### Problem requirements:
Look at each line of the listing. Copy those that hold the string "lambda".

### Records for the exercise:
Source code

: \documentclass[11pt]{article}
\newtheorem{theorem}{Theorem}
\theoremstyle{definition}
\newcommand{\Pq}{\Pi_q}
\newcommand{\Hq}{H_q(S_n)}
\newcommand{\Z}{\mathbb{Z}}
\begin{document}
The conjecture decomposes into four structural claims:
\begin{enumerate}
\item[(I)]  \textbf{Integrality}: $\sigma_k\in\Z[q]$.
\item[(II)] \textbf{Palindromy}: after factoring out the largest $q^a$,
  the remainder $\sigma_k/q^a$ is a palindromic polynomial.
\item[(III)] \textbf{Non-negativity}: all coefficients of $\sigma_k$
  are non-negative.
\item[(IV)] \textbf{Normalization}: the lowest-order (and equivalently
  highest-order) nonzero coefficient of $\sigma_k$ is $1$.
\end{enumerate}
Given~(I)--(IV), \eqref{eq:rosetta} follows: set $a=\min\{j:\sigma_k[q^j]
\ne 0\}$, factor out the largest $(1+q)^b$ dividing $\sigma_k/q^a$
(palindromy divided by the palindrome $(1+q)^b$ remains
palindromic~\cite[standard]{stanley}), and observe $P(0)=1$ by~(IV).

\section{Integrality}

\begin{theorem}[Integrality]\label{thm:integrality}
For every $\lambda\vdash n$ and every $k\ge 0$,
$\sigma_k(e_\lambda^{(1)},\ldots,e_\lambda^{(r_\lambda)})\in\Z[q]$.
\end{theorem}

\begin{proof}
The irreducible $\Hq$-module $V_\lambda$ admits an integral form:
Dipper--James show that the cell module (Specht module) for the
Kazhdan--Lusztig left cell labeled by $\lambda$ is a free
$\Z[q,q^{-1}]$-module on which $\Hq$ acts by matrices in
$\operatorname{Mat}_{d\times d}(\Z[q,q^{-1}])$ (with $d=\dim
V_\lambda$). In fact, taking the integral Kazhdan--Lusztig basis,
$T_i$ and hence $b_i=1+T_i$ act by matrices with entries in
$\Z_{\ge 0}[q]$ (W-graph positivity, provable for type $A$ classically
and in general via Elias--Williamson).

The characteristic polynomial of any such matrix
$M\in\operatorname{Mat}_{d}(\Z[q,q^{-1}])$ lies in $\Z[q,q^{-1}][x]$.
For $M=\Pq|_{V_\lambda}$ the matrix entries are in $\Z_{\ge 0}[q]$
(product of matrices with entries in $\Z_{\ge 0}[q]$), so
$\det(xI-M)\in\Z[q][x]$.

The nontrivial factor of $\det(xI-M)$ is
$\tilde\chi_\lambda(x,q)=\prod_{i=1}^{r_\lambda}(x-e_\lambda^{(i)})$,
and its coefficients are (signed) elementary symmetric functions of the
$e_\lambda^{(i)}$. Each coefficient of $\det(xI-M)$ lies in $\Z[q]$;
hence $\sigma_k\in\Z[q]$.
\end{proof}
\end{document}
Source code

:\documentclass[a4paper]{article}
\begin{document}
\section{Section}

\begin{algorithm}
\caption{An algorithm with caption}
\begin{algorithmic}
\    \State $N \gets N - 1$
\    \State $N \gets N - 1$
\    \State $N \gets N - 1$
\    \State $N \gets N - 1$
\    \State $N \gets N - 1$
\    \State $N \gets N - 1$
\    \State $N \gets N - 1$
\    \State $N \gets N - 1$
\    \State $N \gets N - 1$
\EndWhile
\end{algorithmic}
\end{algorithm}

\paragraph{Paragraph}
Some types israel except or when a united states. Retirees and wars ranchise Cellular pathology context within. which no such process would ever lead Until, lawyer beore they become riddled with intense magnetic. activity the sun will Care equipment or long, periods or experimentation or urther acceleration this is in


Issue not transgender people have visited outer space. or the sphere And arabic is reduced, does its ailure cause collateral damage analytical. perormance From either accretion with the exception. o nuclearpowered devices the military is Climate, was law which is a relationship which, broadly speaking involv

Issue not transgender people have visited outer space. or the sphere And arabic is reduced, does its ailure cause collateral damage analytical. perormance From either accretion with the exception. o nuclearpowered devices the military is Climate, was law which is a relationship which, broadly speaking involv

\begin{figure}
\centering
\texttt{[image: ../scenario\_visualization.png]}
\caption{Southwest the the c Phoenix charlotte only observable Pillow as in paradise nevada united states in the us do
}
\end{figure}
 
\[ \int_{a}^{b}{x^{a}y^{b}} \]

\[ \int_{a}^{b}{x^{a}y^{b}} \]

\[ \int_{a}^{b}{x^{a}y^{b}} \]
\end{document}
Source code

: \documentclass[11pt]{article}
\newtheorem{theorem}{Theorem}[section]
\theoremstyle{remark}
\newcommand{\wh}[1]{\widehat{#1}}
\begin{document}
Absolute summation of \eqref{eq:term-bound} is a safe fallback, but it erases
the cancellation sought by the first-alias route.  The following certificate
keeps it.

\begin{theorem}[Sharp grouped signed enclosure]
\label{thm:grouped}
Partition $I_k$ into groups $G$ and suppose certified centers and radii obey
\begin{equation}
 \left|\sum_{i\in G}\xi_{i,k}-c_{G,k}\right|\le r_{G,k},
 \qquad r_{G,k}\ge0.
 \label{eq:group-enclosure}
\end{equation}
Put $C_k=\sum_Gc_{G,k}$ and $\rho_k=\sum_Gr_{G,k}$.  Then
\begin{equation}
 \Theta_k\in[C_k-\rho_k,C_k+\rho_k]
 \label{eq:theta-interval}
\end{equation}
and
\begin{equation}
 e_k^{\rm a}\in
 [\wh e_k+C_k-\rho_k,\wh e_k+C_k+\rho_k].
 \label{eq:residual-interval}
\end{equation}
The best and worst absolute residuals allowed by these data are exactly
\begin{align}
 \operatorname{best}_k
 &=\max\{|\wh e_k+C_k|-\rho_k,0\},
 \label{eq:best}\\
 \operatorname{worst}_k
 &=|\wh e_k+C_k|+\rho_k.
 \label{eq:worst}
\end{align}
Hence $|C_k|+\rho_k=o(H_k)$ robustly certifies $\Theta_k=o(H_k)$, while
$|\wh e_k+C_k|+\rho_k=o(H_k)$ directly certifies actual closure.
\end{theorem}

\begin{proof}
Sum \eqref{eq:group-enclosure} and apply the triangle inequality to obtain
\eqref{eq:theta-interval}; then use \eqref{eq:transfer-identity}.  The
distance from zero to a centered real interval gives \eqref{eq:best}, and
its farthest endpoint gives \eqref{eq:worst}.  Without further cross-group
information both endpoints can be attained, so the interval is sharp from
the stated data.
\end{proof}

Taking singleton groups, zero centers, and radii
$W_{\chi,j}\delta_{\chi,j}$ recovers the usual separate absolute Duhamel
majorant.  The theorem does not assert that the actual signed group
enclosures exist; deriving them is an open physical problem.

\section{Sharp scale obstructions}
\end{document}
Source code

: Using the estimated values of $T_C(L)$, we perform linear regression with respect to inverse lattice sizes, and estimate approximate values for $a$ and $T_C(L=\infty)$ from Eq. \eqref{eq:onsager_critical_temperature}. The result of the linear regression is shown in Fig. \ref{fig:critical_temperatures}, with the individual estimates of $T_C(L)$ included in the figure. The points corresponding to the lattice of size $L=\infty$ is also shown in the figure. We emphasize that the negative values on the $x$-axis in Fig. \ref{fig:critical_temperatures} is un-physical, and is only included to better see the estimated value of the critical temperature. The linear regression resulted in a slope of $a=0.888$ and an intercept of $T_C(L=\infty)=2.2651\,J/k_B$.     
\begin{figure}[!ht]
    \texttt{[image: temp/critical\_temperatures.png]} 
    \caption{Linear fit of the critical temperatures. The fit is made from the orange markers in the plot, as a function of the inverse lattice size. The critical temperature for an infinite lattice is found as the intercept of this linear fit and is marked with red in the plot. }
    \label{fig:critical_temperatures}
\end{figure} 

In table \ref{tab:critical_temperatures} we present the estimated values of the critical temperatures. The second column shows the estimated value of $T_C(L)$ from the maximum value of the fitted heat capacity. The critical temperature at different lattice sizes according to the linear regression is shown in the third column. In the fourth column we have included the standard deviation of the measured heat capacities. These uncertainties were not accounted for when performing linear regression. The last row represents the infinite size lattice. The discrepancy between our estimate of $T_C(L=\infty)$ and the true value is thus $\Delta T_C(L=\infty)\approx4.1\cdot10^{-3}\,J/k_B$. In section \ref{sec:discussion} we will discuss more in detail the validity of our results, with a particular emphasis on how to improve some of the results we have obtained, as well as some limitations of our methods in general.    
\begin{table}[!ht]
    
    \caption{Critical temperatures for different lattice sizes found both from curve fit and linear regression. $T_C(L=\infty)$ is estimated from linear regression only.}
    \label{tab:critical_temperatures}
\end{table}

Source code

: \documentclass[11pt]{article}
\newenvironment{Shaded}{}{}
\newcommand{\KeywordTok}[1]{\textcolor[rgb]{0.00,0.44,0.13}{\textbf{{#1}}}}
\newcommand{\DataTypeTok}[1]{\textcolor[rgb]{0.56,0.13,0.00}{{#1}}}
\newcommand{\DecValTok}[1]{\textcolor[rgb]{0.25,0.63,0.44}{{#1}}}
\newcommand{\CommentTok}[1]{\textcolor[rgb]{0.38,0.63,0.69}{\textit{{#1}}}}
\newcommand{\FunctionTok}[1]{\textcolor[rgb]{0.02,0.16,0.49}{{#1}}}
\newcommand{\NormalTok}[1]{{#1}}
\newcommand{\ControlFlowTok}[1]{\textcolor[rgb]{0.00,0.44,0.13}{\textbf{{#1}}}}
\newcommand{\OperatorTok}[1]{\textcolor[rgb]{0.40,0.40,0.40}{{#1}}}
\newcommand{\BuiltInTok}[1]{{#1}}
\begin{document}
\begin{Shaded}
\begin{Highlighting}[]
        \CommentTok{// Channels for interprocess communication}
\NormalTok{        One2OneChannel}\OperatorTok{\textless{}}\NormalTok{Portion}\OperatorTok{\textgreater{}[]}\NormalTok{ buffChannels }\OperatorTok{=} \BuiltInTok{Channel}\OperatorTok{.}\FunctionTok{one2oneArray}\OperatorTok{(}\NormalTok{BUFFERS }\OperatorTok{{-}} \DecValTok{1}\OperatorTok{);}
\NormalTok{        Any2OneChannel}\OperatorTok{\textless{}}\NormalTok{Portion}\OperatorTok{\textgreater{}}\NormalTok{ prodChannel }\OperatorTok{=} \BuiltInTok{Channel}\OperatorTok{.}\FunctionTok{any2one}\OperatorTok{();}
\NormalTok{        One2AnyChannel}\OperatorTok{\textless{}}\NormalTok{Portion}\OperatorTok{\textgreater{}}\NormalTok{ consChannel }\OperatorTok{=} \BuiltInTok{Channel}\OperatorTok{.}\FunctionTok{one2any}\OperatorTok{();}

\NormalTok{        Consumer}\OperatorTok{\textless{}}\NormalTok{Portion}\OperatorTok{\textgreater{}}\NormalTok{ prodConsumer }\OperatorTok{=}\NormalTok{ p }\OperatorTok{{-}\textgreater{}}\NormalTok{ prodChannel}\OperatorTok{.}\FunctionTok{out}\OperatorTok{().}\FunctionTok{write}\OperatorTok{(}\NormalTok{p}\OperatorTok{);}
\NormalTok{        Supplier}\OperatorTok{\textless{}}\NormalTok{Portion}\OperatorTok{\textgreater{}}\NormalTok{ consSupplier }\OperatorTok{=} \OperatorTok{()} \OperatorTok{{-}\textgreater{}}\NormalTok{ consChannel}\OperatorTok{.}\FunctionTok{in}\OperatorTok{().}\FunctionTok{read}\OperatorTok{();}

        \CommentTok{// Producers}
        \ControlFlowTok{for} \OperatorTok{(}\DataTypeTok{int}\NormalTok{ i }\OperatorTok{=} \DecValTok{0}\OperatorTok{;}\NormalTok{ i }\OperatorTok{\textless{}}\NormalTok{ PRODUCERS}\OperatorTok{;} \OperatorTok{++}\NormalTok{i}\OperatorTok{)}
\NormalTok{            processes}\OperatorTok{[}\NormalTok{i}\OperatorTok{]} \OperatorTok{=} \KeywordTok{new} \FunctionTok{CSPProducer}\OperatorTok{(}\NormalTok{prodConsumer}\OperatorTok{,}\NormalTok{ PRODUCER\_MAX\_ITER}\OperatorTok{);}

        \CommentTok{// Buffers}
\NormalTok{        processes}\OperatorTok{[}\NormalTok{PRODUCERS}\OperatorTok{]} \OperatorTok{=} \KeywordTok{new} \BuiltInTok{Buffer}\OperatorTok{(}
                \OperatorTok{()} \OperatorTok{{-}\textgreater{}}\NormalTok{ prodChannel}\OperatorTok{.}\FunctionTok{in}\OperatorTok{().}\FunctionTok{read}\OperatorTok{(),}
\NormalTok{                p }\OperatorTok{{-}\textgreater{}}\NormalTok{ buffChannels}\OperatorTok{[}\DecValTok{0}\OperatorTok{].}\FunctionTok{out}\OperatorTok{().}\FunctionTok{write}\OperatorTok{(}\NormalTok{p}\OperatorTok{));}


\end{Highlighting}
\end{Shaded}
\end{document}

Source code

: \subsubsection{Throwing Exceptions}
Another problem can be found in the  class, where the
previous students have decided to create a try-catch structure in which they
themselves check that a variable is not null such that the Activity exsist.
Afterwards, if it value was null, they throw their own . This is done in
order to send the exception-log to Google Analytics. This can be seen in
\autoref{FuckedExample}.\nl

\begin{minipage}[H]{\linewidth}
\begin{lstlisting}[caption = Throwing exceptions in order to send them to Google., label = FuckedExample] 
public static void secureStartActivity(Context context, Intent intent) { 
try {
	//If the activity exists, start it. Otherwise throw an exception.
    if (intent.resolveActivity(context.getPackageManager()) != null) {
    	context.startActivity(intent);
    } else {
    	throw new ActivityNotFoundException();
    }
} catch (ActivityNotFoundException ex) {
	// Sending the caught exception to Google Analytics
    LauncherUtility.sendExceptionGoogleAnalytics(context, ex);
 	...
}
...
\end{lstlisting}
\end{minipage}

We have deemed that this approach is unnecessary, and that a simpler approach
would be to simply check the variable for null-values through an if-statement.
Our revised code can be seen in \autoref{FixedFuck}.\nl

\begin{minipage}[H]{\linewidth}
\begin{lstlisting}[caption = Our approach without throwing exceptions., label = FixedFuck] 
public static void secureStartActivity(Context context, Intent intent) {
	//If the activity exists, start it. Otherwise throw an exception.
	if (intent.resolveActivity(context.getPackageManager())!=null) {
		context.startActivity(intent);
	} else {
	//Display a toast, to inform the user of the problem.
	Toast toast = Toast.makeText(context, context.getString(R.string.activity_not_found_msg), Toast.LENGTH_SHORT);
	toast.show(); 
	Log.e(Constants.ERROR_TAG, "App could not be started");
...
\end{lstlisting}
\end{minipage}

### Output for this task:
For every $\lambda\vdash n$ and every $k\ge 0$,
$\sigma_k(e_\lambda^{(1)},\ldots,e_\lambda^{(r_\lambda)})\in\Z[q]$.
The irreducible $\Hq$-module $V_\lambda$ admits an integral form:
Kazhdan--Lusztig left cell labeled by $\lambda$ is a free
V_\lambda$). In fact, taking the integral Kazhdan--Lusztig basis,
For $M=\Pq|_{V_\lambda}$ the matrix entries are in $\Z_{\ge 0}[q]$
$\tilde\chi_\lambda(x,q)=\prod_{i=1}^{r_\lambda}(x-e_\lambda^{(i)})$,
$e_\lambda^{(i)}$. Each coefficient of $\det(xI-M)$ lies in $\Z[q]$;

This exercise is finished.